▸ Exercise objective:
Note each line in the data holding the string "inclusion" and report it.
Input below:
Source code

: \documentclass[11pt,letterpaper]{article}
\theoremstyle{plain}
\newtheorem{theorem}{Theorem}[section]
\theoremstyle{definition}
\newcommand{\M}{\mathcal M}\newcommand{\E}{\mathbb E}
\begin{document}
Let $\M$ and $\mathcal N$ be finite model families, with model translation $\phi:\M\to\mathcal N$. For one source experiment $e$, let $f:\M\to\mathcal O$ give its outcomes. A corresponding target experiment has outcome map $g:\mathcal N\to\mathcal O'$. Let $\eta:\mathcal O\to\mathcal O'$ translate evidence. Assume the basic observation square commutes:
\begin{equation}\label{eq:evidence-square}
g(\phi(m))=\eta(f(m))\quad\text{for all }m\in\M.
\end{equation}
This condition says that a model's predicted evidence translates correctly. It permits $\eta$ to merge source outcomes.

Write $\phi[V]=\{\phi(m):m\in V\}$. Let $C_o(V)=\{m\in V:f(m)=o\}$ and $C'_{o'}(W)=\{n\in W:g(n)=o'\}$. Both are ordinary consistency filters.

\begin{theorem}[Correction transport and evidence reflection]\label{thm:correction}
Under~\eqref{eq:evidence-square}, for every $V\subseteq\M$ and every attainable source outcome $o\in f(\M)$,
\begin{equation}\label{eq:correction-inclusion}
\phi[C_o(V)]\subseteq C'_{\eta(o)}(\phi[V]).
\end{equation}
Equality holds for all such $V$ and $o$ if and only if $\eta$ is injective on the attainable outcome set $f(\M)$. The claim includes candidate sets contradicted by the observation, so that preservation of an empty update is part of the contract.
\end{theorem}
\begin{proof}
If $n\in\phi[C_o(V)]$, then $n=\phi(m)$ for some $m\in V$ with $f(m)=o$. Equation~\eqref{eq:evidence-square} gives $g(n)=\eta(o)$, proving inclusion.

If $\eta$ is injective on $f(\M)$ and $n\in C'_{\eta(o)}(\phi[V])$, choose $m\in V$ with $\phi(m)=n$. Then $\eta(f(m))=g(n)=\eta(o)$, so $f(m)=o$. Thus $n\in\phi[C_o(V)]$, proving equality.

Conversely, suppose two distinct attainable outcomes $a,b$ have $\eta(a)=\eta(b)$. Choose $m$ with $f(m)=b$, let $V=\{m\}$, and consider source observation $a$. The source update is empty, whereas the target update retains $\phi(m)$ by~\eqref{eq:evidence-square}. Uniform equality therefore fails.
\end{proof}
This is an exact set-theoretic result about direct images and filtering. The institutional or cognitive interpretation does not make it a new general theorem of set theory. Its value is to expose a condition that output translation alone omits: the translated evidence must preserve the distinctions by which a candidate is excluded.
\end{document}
End of Input.
Input below:
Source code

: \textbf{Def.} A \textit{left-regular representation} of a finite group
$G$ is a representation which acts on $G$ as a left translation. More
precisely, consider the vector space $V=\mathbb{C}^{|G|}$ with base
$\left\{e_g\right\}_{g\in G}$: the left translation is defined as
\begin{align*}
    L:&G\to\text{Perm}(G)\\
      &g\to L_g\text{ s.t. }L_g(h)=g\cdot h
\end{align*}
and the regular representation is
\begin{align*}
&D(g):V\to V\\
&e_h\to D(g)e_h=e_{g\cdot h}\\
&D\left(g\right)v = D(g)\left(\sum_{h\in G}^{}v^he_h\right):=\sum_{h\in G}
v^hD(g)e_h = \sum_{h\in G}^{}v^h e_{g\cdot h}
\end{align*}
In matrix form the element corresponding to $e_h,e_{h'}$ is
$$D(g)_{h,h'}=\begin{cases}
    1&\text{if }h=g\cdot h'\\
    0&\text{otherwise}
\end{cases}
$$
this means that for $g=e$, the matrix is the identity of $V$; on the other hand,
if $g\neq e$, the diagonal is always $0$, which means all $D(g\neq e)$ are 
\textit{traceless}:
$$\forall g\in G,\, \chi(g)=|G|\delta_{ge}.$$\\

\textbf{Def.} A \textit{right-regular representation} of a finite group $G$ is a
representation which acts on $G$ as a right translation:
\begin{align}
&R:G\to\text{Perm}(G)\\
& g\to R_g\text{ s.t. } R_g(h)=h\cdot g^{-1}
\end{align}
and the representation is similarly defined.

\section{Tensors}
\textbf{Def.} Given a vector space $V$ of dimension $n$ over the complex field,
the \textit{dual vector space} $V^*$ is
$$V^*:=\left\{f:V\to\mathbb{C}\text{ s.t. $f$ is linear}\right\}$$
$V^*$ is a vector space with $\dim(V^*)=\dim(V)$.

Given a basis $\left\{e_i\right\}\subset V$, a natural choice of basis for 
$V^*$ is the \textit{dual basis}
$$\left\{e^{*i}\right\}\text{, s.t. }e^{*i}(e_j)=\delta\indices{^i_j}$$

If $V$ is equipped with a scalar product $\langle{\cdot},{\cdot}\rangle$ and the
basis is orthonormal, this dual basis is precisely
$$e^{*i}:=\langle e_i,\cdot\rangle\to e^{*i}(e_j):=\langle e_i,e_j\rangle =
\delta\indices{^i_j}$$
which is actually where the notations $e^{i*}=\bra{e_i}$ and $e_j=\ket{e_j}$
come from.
End of Input.
Input below:
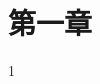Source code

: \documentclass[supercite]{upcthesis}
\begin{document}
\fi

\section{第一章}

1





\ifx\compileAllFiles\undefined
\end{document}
End of Input.
▸ Solution to the exercise:
\begin{equation}\label{eq:correction-inclusion}
If $n\in\phi[C_o(V)]$, then $n=\phi(m)$ for some $m\in V$ with $f(m)=o$. Equation~\eqref{eq:evidence-square} gives $g(n)=\eta(o)$, proving inclusion.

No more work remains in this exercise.